2.) Review of the facility's "Title: Assessment:Admission" dated 04/2008 revealed the following:
Initial Assessment
Nursing Assessment is to be completed by the RN. This is the patient's baseline assessment and serves to determine the patient's nursing diagnosis/problem list and to be used to formulate the patient's plan of care.

Review of an "Adult Assessment" revealed Patient #25 was a [AGE] year old female who (MDS) dated [DATE] at 7:15 p.m. with diagnoses of "pain to the center of throat" and "shortness of breath." There was documentation Patient # 25 had an elevated blood pressure of 194/76 and a pain level of 9 out 10 (pain level of 1 indicating the lowest and 10 indicating the highest).
The entire assessment and discharge was performed by Staff #40 (an emergency medical technician -EMT). There was no documented RN involvement in the assessment.
Review of a "Nursing Services Staffing Schedule" revealed Staff #40 (EMT) was the only staff scheduled for nights on 07/28/12.


3.) Review of an undated facility "Blood Administration Guidelines" revealed the following:
*Two (2) RNs or LVN shall verify and document unit number, blood band number, patient name and date of birth before transfusion. Report any discrepancies.
Review of an admission assessment on Patient #17 revealed he was a [AGE] year old male who (MDS) dated [DATE] with a diagnosis of profound anemia.
Review of the physician orders signed off on 03/17/12 revealed an order to cross match and transfuse 4 units of packed red blood cells (PRBC).
Review of nursing transfusion records on Patient #17, dated 03/17/12, revealed the initial verifications on three units of blood were performed by Staff #17 (RN) and Staff #41 (EMT).
During an interview on 01/30/13 at 11:58 a.m., Staff #3 (CNO) confirmed the EMT was not supposed to be verifying blood. RN #17 verified the blood with the EMT because of there not being another nurse there with her.

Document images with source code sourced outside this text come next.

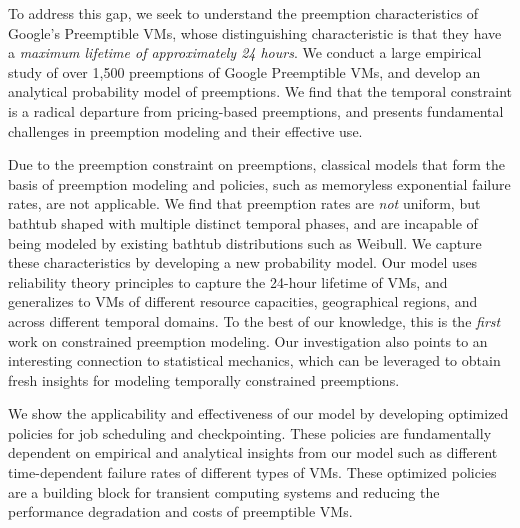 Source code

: To address this gap, we seek to understand the preemption characteristics of Google's Preemptible VMs, whose distinguishing characteristic is that they have a \emph{maximum lifetime of approximately 24 hours}. 
We conduct a large empirical study of over 1,500 preemptions of Google Preemptible VMs, and develop an analytical probability model of preemptions. 
We find that the temporal constraint is a radical departure from pricing-based preemptions, and presents fundamental challenges in preemption modeling and their effective use. %



Due to the preemption constraint on preemptions, classical models that form the basis of preemption modeling and policies, such as memoryless exponential failure rates, are not applicable.
We find that preemption rates are \emph{not} uniform, but bathtub shaped with multiple distinct temporal phases, and are incapable of being modeled by existing bathtub distributions such as Weibull. 
We capture these characteristics by developing a new probability model. 
Our model uses reliability theory principles to capture the 24-hour lifetime of VMs, and generalizes to VMs of different resource capacities, geographical regions, and across different temporal domains. 
To the best of our knowledge, this is the \emph{first} work on constrained preemption modeling. 
%
Our investigation also points to an interesting connection to statistical mechanics, which can be leveraged to obtain fresh insights for modeling temporally constrained preemptions. 


We show the applicability and effectiveness of our model by developing optimized policies for job scheduling and  checkpointing. 
These policies are fundamentally dependent on empirical and analytical insights from our model such as different time-dependent failure rates of different types of VMs. 
These optimized policies are a building block for transient computing systems and reducing the performance degradation and costs of preemptible VMs.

4.) Review of an "Adult Assessment" revealed Patient #1 was a [AGE] year old female who (MDS) dated [DATE] at 12:10 midnight, with a diagnoses of abdominal pain related to an abdominal mass. There was documentation Patient #1 had an elevated blood pressure of 181/88 and a current pain level of 8 ( pain level of 1 indicating the lowest and 10 indicating the highest). There was no documentation of a continued nursing assessment of the blood pressure or abdominal pain until discharge from the ED. There was no initial assessment of medications Patient #1 was currently taking. According to the ED assessment, Patient #1 was transferred to the floor over 2 hours later, at 2:45 a.m., with a blood pressure of 159/100 and pain level of 5.
Review of an "admission history" dated 01/28/13 revealed Patient # 1 was transferred to the floor with a diagnosis of "acute abdominal pain" at 2:45 a.m. . . . Patient #1 had a history of hypertension, respiratory problems, cancer and angina. There was documentation Patient #1's blood pressure was still elevated at 159/100, breath sounds indicated she was wheezing, and her pain level at a 6.
Review of the "Patient current medications" list revealed Patient #1 was currently on 12 medications. The list included Flonase, a respiratory agent, Metoprolol, a hypertensive agent, Warfarin, an anti-coagulant agent, and Dilaudid, a pain agent. There was no nursing assessment of the reason, last dose time, last dose date or if the medications were to be continued or stopped. There was a place on the sheet for the physician to sign and date if they were to be continued and this was not done.

Review of a nursing assessment dated [DATE] at 4:00 a.m. revealed Patient #1 had a pain level of 8.
Review of a physician orders revealed, at 4:45 a.m. on 01/28/13, the first order for pain medication was written. An order was received for Toradol 60 mg (milligrams) IM (intramuscular) every 6 hour prn (whenever needed) for pain.
Review of the medication administration record, dated 01/28/12, revealed Patient #1 received a dosage of the pain agent Toradol at 5:00a.m (over 4 hours after being admitted ).
During an interview on 01/28/13 at 3:22 p.m., Staff #3 (CNO) confirmed the nursing assessment was missing. Staff #3 reported the nurse should have addressed the medications Patient #1 was currently taking and the physician should have completed his part on the assessment also.

5.) Review of an "Adult Assessment" revealed Patient #7 was a [AGE] year old female who (MDS) dated [DATE] at 3:10 a.m. with a diagnosis of abdominal pain. The areas on the assessment form that addressed pain status, continued pain status throughout visit, vital signs, medications, and procedures were left bank. According to assessment, the physician did not come in to assess the patient until over an hour later at 4:20 a.m. and wrote orders for pain medication.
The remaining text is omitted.